**Problem to solve**
Check each line of the data for "costs", then give the number of lines that have it, without any other words.

===== Data records =====

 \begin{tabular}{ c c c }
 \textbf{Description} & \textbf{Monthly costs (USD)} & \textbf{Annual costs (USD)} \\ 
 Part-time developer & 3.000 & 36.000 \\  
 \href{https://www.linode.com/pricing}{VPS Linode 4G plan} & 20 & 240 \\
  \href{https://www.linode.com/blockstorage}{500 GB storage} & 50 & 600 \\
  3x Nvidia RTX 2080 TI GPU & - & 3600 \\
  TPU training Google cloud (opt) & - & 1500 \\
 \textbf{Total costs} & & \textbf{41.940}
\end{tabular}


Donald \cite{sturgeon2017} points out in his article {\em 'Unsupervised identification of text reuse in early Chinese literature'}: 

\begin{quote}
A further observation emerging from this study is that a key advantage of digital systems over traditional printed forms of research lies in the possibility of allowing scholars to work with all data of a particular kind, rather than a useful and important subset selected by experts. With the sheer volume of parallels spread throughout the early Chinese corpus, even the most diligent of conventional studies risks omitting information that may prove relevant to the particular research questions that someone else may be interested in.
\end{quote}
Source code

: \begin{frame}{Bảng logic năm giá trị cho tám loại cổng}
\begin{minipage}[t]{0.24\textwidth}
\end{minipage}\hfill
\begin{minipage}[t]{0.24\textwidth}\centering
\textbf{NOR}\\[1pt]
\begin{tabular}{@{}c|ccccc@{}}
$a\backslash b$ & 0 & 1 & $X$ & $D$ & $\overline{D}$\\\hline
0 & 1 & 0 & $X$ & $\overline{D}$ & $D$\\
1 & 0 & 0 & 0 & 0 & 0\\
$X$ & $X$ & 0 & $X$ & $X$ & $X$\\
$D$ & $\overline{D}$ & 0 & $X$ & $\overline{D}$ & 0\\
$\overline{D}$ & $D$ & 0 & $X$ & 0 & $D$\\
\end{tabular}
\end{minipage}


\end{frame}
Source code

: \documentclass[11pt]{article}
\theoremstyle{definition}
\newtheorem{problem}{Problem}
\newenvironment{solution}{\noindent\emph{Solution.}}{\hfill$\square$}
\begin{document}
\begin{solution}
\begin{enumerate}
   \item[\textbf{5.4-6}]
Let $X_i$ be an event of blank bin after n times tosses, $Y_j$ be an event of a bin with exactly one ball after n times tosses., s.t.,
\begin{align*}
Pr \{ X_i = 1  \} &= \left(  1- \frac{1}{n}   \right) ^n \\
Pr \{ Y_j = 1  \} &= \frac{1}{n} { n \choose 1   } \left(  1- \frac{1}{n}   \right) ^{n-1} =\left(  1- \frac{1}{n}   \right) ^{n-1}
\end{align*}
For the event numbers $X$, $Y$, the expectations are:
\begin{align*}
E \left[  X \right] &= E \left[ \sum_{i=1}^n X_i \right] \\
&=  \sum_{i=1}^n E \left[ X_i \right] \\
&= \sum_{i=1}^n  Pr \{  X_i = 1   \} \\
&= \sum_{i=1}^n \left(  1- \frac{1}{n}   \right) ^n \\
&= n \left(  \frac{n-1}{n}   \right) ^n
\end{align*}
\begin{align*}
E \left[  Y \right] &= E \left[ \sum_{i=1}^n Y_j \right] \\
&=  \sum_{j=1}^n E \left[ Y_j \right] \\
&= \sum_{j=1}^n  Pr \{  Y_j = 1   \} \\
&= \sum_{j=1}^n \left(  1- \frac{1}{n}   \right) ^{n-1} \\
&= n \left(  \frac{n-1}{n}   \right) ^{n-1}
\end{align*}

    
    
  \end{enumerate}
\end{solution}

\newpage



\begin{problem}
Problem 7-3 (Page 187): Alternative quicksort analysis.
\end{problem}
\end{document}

=====

**The completed task**
2